Milt Newton

Milwaukee Bucks
- Title: Assistant general manager
- League: NBA

Personal information
- Born: August 25, 1965 (age 60) Saint Thomas, U.S. Virgin Islands
- Listed height: 6 ft 5 in (1.96 m)
- Listed weight: 180 lb (82 kg)

Career information
- High school: Coolidge (Washington, D.C.)
- College: Kansas (1984–1989)
- NBA draft: 1989: undrafted
- Position: Small forward

Career history
- 1989–1990: Grand Rapids Hoops
- 1990: Rockford Lightning

Career highlights
- NBL champion (1992); CBA All-Rookie Second Team (1990); NCAA champion (1988); Second-team All-Big Eight (1989);
- Stats at Basketball Reference

= Milt Newton =

American basketball player and executive (born 1965)

Milton M. Newton (born August 25, 1965) is an American professional basketball executive and former player. He is the assistant general manager of the Milwaukee Bucks of the National Basketball Association (NBA).

Newton, a 6'5" small forward, was recruited by coach Larry Brown to the University of Kansas, where he played from 1985 to 1989. During this time, he was a starting forward on Kansas' 1988 national championship team and joined teammate and Final Four Most Outstanding Player Danny Manning on the all tournament team. In the tournament final against Oklahoma, Newton scored 15 points on nearly perfect shooting, making all six of his field goal attempts (including both 3-point attempts), his only miss coming at the free-throw line. He also contributed numerous plays that, while they did not show up in the box score, contributed mightily to the Jayhawks' victory. As a senior in 1988–89, Newton was the Jayhawks' captain on Roy Williams' first team. He averaged 17.7 points and 5.1 rebounds per game and was named second team All-Big Eight Conference. Born in the United States Virgin Islands, Newton was also co-captain of the U.S. Virgin Islands entry in the 1987 Pan American Games.

After college, Newton played basketball professionally in Belgium and Australia (for the NBL's South East Melbourne Magic), and for the Rockford Lightning and Grand Rapids Hoops in the Continental Basketball Association.

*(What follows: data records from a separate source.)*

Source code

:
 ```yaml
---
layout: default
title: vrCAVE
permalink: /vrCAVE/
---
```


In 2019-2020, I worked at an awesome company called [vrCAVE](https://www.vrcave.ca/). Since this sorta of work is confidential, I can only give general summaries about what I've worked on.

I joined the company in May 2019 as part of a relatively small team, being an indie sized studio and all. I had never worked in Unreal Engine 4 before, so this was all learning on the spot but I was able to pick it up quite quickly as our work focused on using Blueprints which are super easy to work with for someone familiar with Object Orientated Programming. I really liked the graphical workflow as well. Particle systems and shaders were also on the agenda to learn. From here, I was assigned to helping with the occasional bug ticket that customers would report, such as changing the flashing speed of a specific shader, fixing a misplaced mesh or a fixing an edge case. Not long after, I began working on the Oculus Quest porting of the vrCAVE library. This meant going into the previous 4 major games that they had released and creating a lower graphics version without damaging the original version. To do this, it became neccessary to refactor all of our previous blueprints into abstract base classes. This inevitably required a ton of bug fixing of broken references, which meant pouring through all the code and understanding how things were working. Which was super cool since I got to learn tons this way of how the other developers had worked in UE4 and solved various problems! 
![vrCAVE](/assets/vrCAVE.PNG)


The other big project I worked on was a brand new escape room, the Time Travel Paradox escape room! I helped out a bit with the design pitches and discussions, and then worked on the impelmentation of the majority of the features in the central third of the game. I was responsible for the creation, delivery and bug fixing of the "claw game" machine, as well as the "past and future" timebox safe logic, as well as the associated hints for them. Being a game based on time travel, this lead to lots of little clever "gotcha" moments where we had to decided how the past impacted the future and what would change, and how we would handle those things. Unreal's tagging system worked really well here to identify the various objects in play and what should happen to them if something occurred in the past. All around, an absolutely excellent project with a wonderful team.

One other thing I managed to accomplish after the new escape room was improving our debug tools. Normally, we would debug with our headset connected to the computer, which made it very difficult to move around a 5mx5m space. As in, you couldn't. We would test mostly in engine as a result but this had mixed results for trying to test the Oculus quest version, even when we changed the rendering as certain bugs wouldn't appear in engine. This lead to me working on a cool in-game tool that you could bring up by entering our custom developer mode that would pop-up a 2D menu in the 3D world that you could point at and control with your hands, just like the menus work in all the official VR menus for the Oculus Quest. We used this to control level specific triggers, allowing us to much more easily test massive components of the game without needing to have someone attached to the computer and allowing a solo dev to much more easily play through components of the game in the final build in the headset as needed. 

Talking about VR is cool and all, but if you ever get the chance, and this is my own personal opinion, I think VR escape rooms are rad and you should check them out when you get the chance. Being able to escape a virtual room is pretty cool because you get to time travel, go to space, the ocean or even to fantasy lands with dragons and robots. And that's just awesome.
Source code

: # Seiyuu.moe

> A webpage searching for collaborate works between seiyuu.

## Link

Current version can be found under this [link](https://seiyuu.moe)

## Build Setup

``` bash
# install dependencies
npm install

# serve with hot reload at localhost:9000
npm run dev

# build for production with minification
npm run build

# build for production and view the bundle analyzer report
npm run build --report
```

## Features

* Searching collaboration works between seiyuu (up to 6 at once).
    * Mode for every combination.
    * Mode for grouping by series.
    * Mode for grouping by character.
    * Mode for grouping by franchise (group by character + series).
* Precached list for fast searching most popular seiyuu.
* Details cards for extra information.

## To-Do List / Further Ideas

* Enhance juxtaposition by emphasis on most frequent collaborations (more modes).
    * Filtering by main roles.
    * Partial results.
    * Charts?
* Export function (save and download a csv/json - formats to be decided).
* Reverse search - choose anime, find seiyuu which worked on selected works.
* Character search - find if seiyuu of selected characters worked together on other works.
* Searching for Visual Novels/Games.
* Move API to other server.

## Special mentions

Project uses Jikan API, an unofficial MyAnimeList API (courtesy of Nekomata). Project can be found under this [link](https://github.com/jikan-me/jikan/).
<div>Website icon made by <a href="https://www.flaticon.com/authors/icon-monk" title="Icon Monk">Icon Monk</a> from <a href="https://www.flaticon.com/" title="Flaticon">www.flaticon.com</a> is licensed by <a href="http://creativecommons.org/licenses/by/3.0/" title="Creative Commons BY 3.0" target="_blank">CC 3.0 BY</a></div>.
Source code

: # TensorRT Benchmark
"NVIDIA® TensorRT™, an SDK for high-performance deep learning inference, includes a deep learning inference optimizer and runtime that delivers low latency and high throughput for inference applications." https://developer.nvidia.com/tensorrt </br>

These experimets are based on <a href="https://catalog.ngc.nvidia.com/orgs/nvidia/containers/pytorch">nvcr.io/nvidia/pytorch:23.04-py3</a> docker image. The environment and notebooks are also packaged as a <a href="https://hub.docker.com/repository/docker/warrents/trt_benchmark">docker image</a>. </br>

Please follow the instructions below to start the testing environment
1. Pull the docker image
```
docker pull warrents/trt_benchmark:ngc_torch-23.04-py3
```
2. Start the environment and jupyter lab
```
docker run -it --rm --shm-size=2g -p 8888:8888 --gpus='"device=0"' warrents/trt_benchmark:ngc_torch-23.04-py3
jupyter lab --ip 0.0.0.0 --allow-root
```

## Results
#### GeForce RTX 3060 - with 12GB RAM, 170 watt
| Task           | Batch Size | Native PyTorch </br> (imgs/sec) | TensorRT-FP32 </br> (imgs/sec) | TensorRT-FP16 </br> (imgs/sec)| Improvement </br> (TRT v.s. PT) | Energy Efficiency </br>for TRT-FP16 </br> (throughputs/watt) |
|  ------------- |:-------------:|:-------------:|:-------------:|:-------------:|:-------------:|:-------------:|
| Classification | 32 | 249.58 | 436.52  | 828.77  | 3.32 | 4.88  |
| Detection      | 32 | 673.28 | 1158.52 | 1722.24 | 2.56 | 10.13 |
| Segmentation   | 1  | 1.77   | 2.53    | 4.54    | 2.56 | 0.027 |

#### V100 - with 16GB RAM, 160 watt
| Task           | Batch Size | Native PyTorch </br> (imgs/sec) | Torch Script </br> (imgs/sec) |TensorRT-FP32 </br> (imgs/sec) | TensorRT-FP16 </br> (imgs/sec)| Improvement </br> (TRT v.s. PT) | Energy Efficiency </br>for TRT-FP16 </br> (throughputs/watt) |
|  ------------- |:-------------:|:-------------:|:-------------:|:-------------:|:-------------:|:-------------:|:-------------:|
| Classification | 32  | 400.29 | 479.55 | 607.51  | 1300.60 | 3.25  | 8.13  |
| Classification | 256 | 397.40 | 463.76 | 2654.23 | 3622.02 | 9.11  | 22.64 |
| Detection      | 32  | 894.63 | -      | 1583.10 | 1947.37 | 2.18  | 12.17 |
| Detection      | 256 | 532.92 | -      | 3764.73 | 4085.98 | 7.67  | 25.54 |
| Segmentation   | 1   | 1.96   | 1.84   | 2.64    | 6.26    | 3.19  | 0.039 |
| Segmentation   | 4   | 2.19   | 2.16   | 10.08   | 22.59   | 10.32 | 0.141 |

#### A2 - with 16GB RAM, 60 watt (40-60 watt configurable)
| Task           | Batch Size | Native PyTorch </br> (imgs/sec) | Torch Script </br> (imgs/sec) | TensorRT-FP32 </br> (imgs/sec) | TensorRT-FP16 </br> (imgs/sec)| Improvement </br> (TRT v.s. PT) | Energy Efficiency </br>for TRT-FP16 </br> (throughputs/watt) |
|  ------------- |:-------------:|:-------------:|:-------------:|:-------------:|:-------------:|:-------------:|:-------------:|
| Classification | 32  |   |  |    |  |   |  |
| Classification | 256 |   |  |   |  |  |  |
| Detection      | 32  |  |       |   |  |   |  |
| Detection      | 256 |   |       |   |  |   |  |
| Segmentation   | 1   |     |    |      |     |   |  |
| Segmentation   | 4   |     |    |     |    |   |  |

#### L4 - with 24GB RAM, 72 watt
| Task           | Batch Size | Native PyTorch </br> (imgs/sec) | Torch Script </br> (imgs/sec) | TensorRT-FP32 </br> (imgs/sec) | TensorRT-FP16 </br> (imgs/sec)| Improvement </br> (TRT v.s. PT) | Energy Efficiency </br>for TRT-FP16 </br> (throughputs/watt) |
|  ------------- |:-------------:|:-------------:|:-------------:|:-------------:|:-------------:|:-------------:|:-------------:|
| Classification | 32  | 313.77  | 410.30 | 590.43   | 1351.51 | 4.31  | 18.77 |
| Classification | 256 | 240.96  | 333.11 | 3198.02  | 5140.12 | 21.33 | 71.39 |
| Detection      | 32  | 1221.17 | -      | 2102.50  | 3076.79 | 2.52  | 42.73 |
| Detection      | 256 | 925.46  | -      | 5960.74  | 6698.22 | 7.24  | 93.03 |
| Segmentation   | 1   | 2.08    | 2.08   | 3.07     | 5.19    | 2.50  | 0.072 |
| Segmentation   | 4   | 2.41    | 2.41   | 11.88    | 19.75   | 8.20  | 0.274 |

Following his playing days, Newton turned to the business side of basketball. After a few years working as a scout for the Philadelphia 76ers and as the assistant director of USA Basketball, Newton joined the NBA front office and was instrumental in launching the NBA Development League. He joined the Washington Wizards as their Vice President of player personnel in 2003. In September 2013, he was hired by the Minnesota Timberwolves as their general manager. Newton was let go by the team in May 2016.